The UND Technology Park is a 55-acre (223,000 m^{2}) research and technology campus on the west end of the UND campus. Facilities at the research park include two business and technology incubators — the Skalicky Technology Incubator and the Ina Mae Rude Entrepreneur Center. Other buildings in the research park include COELSAT (Center of Excellence in Life Sciences and Technology), Ryan Hall, UND Aerospace Foundation office building, the National Weather Service, BioLife Plasma Services, and a Hilton Garden Inn.

In addition to the UND Technology Park, other research institutions at UND include the Energy and Environmental Research Center (EERC) which includes the National Center for Hydrogen Technology, the UND School of Medicine and Health Sciences, and the United States Department of Agriculture Grand Forks Human Nutrition Research Center.

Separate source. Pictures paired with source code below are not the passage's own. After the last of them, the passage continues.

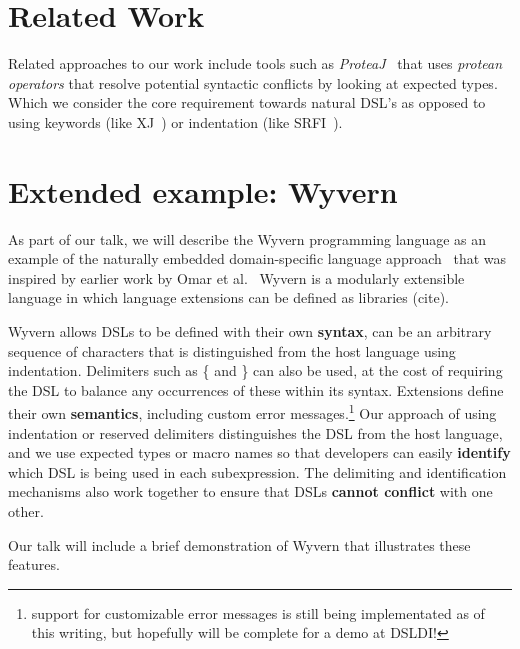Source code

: \documentclass[preprint]{sigplanconf}
\begin{document}
\section{Related Work}

Related approaches to our work include tools such as \textit{ProteaJ}~\cite{Ichikawa:2014:CUO:2584469.2577092} that uses \textit{protean operators} that resolve potential syntactic conflicts by looking at expected types. Which we consider the core requirement towards natural DSL's as opposed to using keywords (like XJ~\cite{DBLP:conf/scam/ClarkSW08}) or indentation (like SRFI~\cite{srfi-49}).


\section{Extended example: Wyvern}

As part of our talk, we will describe the Wyvern programming language
as an example of the naturally embedded domain-specific language
approach~\cite{omar:2014:tsls} that was inspired by earlier work by Omar et al.~\cite{ACC_VLHCC}
Wyvern is a modularly extensible language in which language
extensions can be defined as libraries (cite).

Wyvern allows DSLs to be defined with their own \textbf{syntax}, can be
an arbitrary sequence of characters that is distinguished from the host
language using indentation.  Delimiters such as \{ and \} can also be
used, at the cost of requiring the DSL to balance any occurrences of
these within its syntax.  Extensions define their own \textbf{semantics},
including custom error messages.\footnote{support for customizable
error messages is still being implementated as of this writing, but
hopefully will be complete for a demo at DSLDI!}  Our approach of
using indentation or reserved delimiters distinguishes the DSL from
the host language, and we use expected types or macro names so that
developers can easily \textbf{identify} which DSL is being used in each
subexpression.  The delimiting and identification mechanisms also work
together to ensure that DSLs \textbf{cannot conflict} with one other.

Our talk will include a brief demonstration of Wyvern that illustrates
these features.




\end{document}
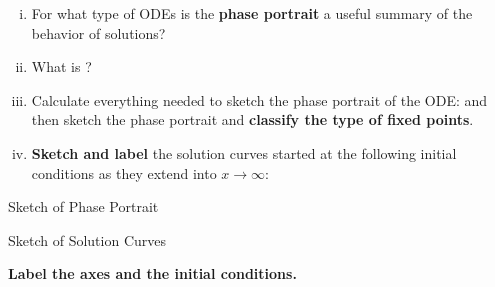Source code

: \documentclass[10pt,twoside,sfsidenotes]{tufte-handout}
\begin{document}
\begin{fullwidth}
    \begin{question}
        \begin{enumerate}[(i)]
            \item For what type of ODEs is the \textbf{phase portrait} a useful summary of the behavior of solutions? \solspace{0.5in}
            \item What is ? \solspace{0.5in}
            \item Calculate everything needed to sketch the phase portrait of the ODE:
                \vary{\[\frac{dy}{dx} = y(y-2)^{2} (y^{2} + 1) e^{-y}\]}{\[\frac{dy}{dx} = y^{2}(y-2) (y^{2} + 1) e^{-y}\]}
                and then sketch the phase portrait and \textbf{classify the type of fixed points}.
            \vfill
            \item \textbf{Sketch and label} the solution curves started at the following initial conditions as they extend into \(x\to\infty\):
        \end{enumerate}
        
        \begin{minipage}{0.3\linewidth}
            \centering
            Sketch of Phase Portrait

        \end{minipage}
        \begin{minipage}{0.7\linewidth}
            \centering
            Sketch of Solution Curves


            \textbf{\small Label the axes and the initial conditions.}
        \end{minipage}
    \end{question}
\end{fullwidth}
\end{document}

From now until at least 2010, UND will play host to NASA's Douglas DC-8 "Flying Laboratory" research aircraft. The University's agreement with NASA is valued at $25 million. The aircraft's areas of research include tracking pollution, monitoring the hole in the ozone layer, and studying the atmosphere's chemistry.

One feature of the research park is the Center for Technology Enterprise. The Center is a 49757 sqft. building that serves the needs of entrepreneurial endeavors. The center offers venture capital, networking and technical advice, as well as supply services, among others. The building offers wet and dry labs, tenant space, production/manufacturing areas, as well as internet/computer capabilities suitable for expansive research and development. One of the building's major tenants is the Bobcat Company.

==Economic impact==
Research at both NDSU and UND has an economic impact on the state of North Dakota. A 2007 study showed that research at UND had a statewide economic impact of $135.7 million. The same study showed that UND research generated a total of 1,649 jobs, of which 728 were on campus. Another 2007 study showed that research at NDSU had a statewide economic impact of $100 million. That study showed that NDSU research generated a total of 1,250 jobs, of which 950 were on campus.